Let's denote \( T \) as the time until the lightbulb burns out. We can break down the expected value \( E[T] \) based on the two scenarios provided:
- Burns out immediately: With probability \( \frac{1}{3} \), the lightbulb burns out immediately, which contributes \( 0 \) to the expected time.
- Burns out after some time: With probability \( \frac{2}{3} \), the lightbulb burns out after a time uniformly distributed on the interval \( [0, 3] \).
To find the expected value of the time until the bulb burns out in the second case, we need to calculate the expected value of a uniform distribution on \( [0, 3] \).

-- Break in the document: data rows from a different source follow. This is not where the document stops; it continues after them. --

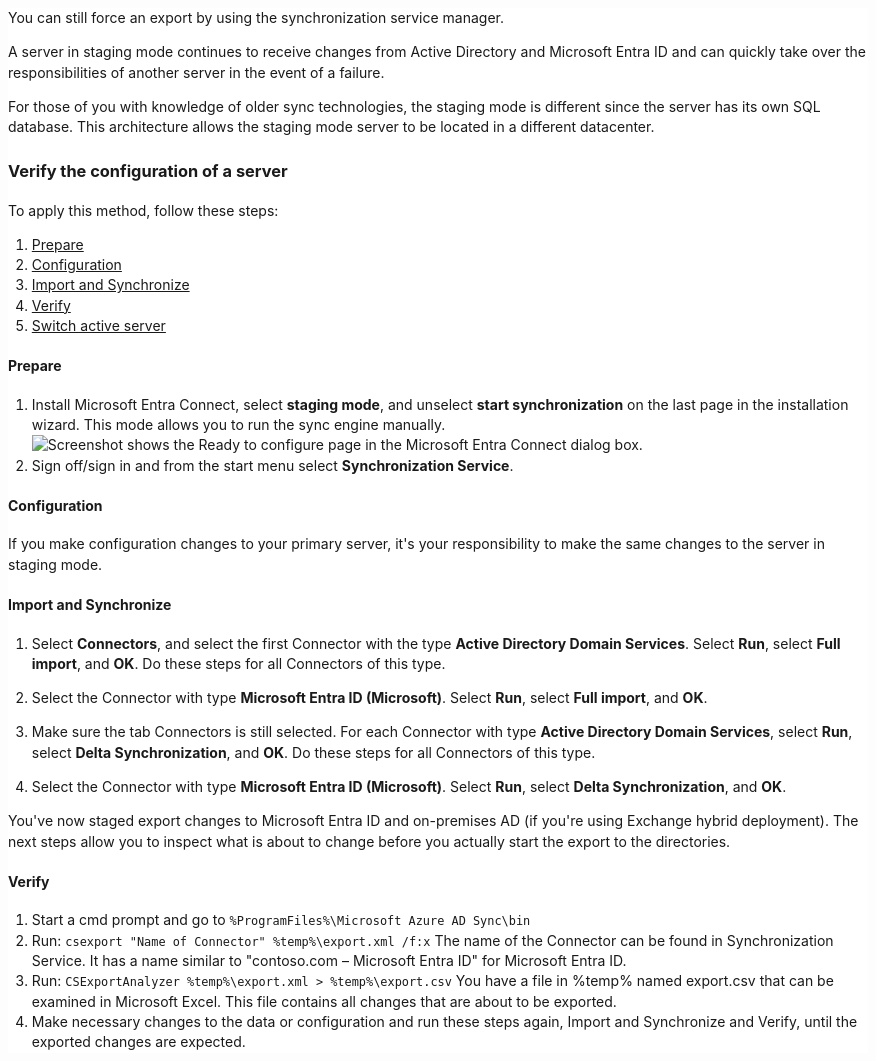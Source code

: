 You can still force an export by using the synchronization service manager.

A server in staging mode continues to receive changes from Active Directory and Microsoft Entra ID and can quickly take over the responsibilities of another server in the event of a failure.

For those of you with knowledge of older sync technologies, the staging mode is different since the server has its own SQL database. This architecture allows the staging mode server to be located in a different datacenter.

### Verify the configuration of a server

To apply this method, follow these steps:

1. [Prepare](#prepare)
2. [Configuration](#configuration)
3. [Import and Synchronize](#import-and-synchronize)
4. [Verify](#verify)
5. [Switch active server](#switch-active-server)

#### Prepare

1. Install Microsoft Entra Connect, select **staging mode**, and unselect **start synchronization** on the last page in the installation wizard. This mode allows you to run the sync engine manually.
![Screenshot shows the Ready to configure page in the Microsoft Entra Connect dialog box.](./media/how-to-connect-sync-staging-server/readytoconfigure.png)
2. Sign off/sign in and from the start menu select **Synchronization Service**.

#### Configuration

 If you make configuration changes to your primary server, it's your responsibility to make the same changes to the server in staging mode.

#### Import and Synchronize

1. Select **Connectors**, and select the first Connector with the type **Active Directory Domain Services**. Select **Run**, select **Full import**, and **OK**. Do these steps for all Connectors of this type.
2. Select the Connector with type **Microsoft Entra ID (Microsoft)**. Select **Run**, select **Full import**, and **OK**.
1. Make sure the tab Connectors is still selected. For each Connector with type **Active Directory Domain Services**, select **Run**, select **Delta Synchronization**, and **OK**. Do these steps for all Connectors of this type.

4. Select the Connector with type **Microsoft Entra ID (Microsoft)**. Select **Run**, select **Delta Synchronization**, and **OK**.

You've now staged export changes to Microsoft Entra ID and on-premises AD (if you're using Exchange hybrid deployment). The next steps allow you to inspect what is about to change before you actually start the export to the directories.

#### Verify

1. Start a cmd prompt and go to `%ProgramFiles%\Microsoft Azure AD Sync\bin`
2. Run: `csexport "Name of Connector" %temp%\export.xml /f:x`
 The name of the Connector can be found in Synchronization Service. It has a name similar to "contoso.com – Microsoft Entra ID" for Microsoft Entra ID.
3. Run: `CSExportAnalyzer %temp%\export.xml > %temp%\export.csv`
You have a file in %temp% named export.csv that can be examined in Microsoft Excel. This file contains all changes that are about to be exported.
4. Make necessary changes to the data or configuration and run these steps again, Import and Synchronize and Verify, until the exported changes are expected.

The expected value \( E[X] \) of a uniformly distributed random variable \( X \) on the interval \( [a, b] \) is given by:
\[ E[X] = \frac{a + b}{2} \]
In our case \( a = 0 \) and \( b = 3 \), so:
\[ E[X] = \frac{0 + 3}{2} = \frac{3}{2} \]
Now we can compute the overall expected value \( E[T] \):
\[ E[T] = P(\text{immediate burn out}) \cdot E[T | \text{immediate}] + P(\text{later burn out}) \cdot E[T | \text{later}] \]
Substituting in the probabilities and expected values we have:
\[ E[T] = \frac{1}{3} \cdot 0 + \frac{2}{3} \cdot \frac{3}{2} \]
Calculating this gives:
\[ E[T] = 0 + \frac{2}{3} \cdot \frac{3}{2} = \frac{2 \cdot 3}{3 \cdot 2} = 1 \]
Therefore, the expected value of the time until the lightbulb burns out is:
\[ \boxed{1} \]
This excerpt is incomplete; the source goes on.